- What you have to do: An exact copy of all the entries is needed, with no images in it.

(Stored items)

* * * *

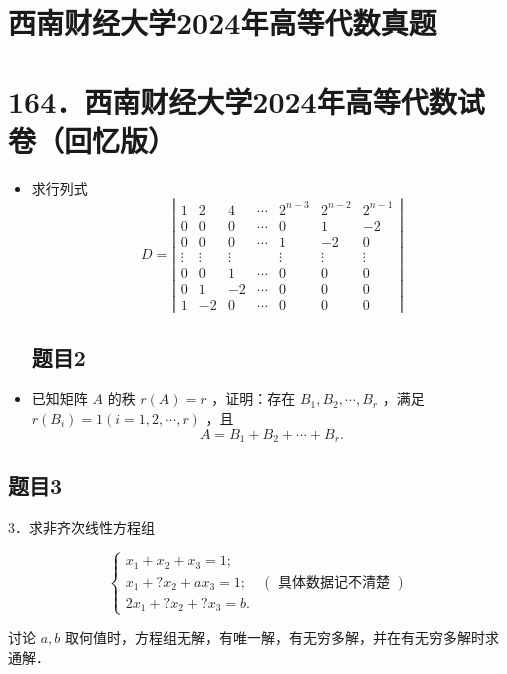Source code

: \documentclass{article}
\begin{document}
\section*{西南财经大学2024年高等代数真题}
\section*{164．西南财经大学2024年高等代数试卷（回忆版）}
\begin{itemize}

\subsection{题目1}
  \item[1．] 求行列式
\[
D=\left|\begin{array}{ccccccc}
1 & 2 & 4 & \cdots & 2^{n-3} & 2^{n-2} & 2^{n-1} \\
0 & 0 & 0 & \cdots & 0 & 1 & -2 \\
0 & 0 & 0 & \cdots & 1 & -2 & 0 \\
\vdots & \vdots & \vdots & & \vdots & \vdots & \vdots \\
0 & 0 & 1 & \cdots & 0 & 0 & 0 \\
0 & 1 & -2 & \cdots & 0 & 0 & 0 \\
1 & -2 & 0 & \cdots & 0 & 0 & 0
\end{array}\right|
\]

\subsection{题目2}
  \item[2．] 已知矩阵 \(A\) 的秩 \(r(A)=r\) ，证明：存在 \(B_{1}, B_{2}, \cdots, B_{r}\) ，满足 \(r\left(B_{i}\right)=1(i=1,2, \cdots, r)\) ，且
\[
A=B_{1}+B_{2}+\cdots+B_{r} .
\]
\end{itemize}

\subsection{题目3}
3．求非齐次线性方程组

\[
\left\{\begin{array}{l}
x_{1}+x_{2}+x_{3}=1 ; \\
x_{1}+? x_{2}+a x_{3}=1 ; \quad(\text { 具体数据记不清楚 }) \\
2 x_{1}+? x_{2}+? x_{3}=b .
\end{array}\right.
\]

讨论 \(a, b\) 取何值时，方程组无解，有唯一解，有无穷多解，并在有无穷多解时求通解．
\end{document}
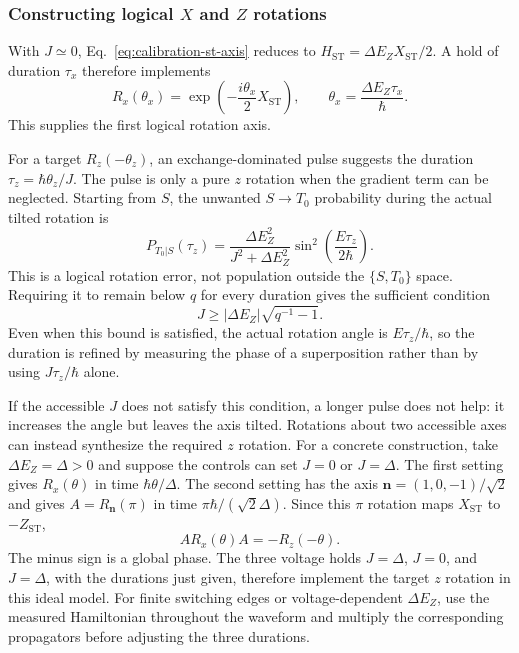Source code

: \subsubsection{Constructing logical \texorpdfstring{$X$}{X} and
\texorpdfstring{$Z$}{Z} rotations}

With $J\simeq0$, Eq.~\eqref{eq:calibration-st-axis} reduces to
$H_{\mathrm{ST}}=\Delta E_ZX_{\mathrm{ST}}/2$. A hold of duration
$\tau_x$ therefore implements
\begin{equation}
 R_x(\theta_x)
 =\exp\!\left(-\frac{i\theta_x}{2}X_{\mathrm{ST}}\right),
 \qquad
 \theta_x=\frac{\Delta E_Z\tau_x}{\hbar}.
 \label{eq:calibration-st-x-rotation}
\end{equation}
This supplies the first logical rotation axis.

For a target $R_z(-\theta_z)$, an exchange-dominated pulse suggests
the duration $\tau_z=\hbar\theta_z/J$. The pulse is only a pure
$z$ rotation when the gradient term can be neglected. Starting from
$S$, the unwanted $S\rightarrow T_0$ probability during the actual
tilted rotation is
\begin{equation}
 P_{T_0|S}(\tau_z)=
 \frac{\Delta E_Z^2}{J^2+\Delta E_Z^2}
 \sin^2\!\left(\frac{E\tau_z}{2\hbar}\right).
 \label{eq:calibration-st-axis-leakage}
\end{equation}
This is a logical rotation error, not population outside the
$\{S,T_0\}$ space. Requiring it to remain below $q$ for every
duration gives the sufficient condition
\[
 J\geq |\Delta E_Z|\sqrt{q^{-1}-1}.
\]
Even when this bound is satisfied, the actual rotation angle is
$E\tau_z/\hbar$, so the duration is refined by measuring the phase
of a superposition rather than by using $J\tau_z/\hbar$ alone.

If the accessible $J$ does not satisfy this condition, a longer
pulse does not help: it increases the angle but leaves the axis
tilted. Rotations about two accessible axes can instead synthesize
the required $z$ rotation. For a concrete construction, take
$\Delta E_Z=\Delta>0$ and suppose the controls can set $J=0$ or
$J=\Delta$. The first setting gives $R_x(\theta)$ in time
$\hbar\theta/\Delta$. The second setting has the axis
$\mathbf n=(1,0,-1)/\sqrt2$ and gives
$A=R_{\mathbf n}(\pi)$ in time
$\pi\hbar/(\sqrt2\Delta)$. Since this $\pi$ rotation maps
$X_{\mathrm{ST}}$ to $-Z_{\mathrm{ST}}$,
\begin{equation}
 A R_x(\theta)A=-R_z(-\theta).
 \label{eq:calibration-st-composite-z}
\end{equation}
The minus sign is a global phase. The three voltage holds
$J=\Delta$, $J=0$, and $J=\Delta$, with the durations just given,
therefore implement the target $z$ rotation in this ideal model.
For finite switching edges or voltage-dependent $\Delta E_Z$, use
the measured Hamiltonian throughout the waveform and multiply the
corresponding propagators before adjusting the three durations.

* * * *

- Response to this task:
Source code

: \documentclass{article}
\begin{document}
\section*{西南财经大学2024年高等代数真题}
\section*{164．西南财经大学2024年高等代数试卷（回忆版）}
\begin{itemize}

\subsection{题目1}
  \item[1．] 求行列式
\[
D=\left|\begin{array}{ccccccc}
1 & 2 & 4 & \cdots & 2^{n-3} & 2^{n-2} & 2^{n-1} \\
0 & 0 & 0 & \cdots & 0 & 1 & -2 \\
0 & 0 & 0 & \cdots & 1 & -2 & 0 \\
\vdots & \vdots & \vdots & & \vdots & \vdots & \vdots \\
0 & 0 & 1 & \cdots & 0 & 0 & 0 \\
0 & 1 & -2 & \cdots & 0 & 0 & 0 \\
1 & -2 & 0 & \cdots & 0 & 0 & 0
\end{array}\right|
\]

\subsection{题目2}
  \item[2．] 已知矩阵 \(A\) 的秩 \(r(A)=r\) ，证明：存在 \(B_{1}, B_{2}, \cdots, B_{r}\) ，满足 \(r\left(B_{i}\right)=1(i=1,2, \cdots, r)\) ，且
\[
A=B_{1}+B_{2}+\cdots+B_{r} .
\]
\end{itemize}

\subsection{题目3}
3．求非齐次线性方程组

\[
\left\{\begin{array}{l}
x_{1}+x_{2}+x_{3}=1 ; \\
x_{1}+? x_{2}+a x_{3}=1 ; \quad(\text { 具体数据记不清楚 }) \\
2 x_{1}+? x_{2}+? x_{3}=b .
\end{array}\right.
\]

讨论 \(a, b\) 取何值时，方程组无解，有唯一解，有无穷多解，并在有无穷多解时求通解．
\end{document}
Source code

: \subsubsection{Constructing logical \texorpdfstring{$X$}{X} and
\texorpdfstring{$Z$}{Z} rotations}

With $J\simeq0$, Eq.~\eqref{eq:calibration-st-axis} reduces to
$H_{\mathrm{ST}}=\Delta E_ZX_{\mathrm{ST}}/2$. A hold of duration
$\tau_x$ therefore implements
\begin{equation}
 R_x(\theta_x)
 =\exp\!\left(-\frac{i\theta_x}{2}X_{\mathrm{ST}}\right),
 \qquad
 \theta_x=\frac{\Delta E_Z\tau_x}{\hbar}.
 \label{eq:calibration-st-x-rotation}
\end{equation}
This supplies the first logical rotation axis.

For a target $R_z(-\theta_z)$, an exchange-dominated pulse suggests
the duration $\tau_z=\hbar\theta_z/J$. The pulse is only a pure
$z$ rotation when the gradient term can be neglected. Starting from
$S$, the unwanted $S\rightarrow T_0$ probability during the actual
tilted rotation is
\begin{equation}
 P_{T_0|S}(\tau_z)=
 \frac{\Delta E_Z^2}{J^2+\Delta E_Z^2}
 \sin^2\!\left(\frac{E\tau_z}{2\hbar}\right).
 \label{eq:calibration-st-axis-leakage}
\end{equation}
This is a logical rotation error, not population outside the
$\{S,T_0\}$ space. Requiring it to remain below $q$ for every
duration gives the sufficient condition
\[
 J\geq |\Delta E_Z|\sqrt{q^{-1}-1}.
\]
Even when this bound is satisfied, the actual rotation angle is
$E\tau_z/\hbar$, so the duration is refined by measuring the phase
of a superposition rather than by using $J\tau_z/\hbar$ alone.

If the accessible $J$ does not satisfy this condition, a longer
pulse does not help: it increases the angle but leaves the axis
tilted. Rotations about two accessible axes can instead synthesize
the required $z$ rotation. For a concrete construction, take
$\Delta E_Z=\Delta>0$ and suppose the controls can set $J=0$ or
$J=\Delta$. The first setting gives $R_x(\theta)$ in time
$\hbar\theta/\Delta$. The second setting has the axis
$\mathbf n=(1,0,-1)/\sqrt2$ and gives
$A=R_{\mathbf n}(\pi)$ in time
$\pi\hbar/(\sqrt2\Delta)$. Since this $\pi$ rotation maps
$X_{\mathrm{ST}}$ to $-Z_{\mathrm{ST}}$,
\begin{equation}
 A R_x(\theta)A=-R_z(-\theta).
 \label{eq:calibration-st-composite-z}
\end{equation}
The minus sign is a global phase. The three voltage holds
$J=\Delta$, $J=0$, and $J=\Delta$, with the durations just given,
therefore implement the target $z$ rotation in this ideal model.
For finite switching edges or voltage-dependent $\Delta E_Z$, use
the measured Hamiltonian throughout the waveform and multiply the
corresponding propagators before adjusting the three durations.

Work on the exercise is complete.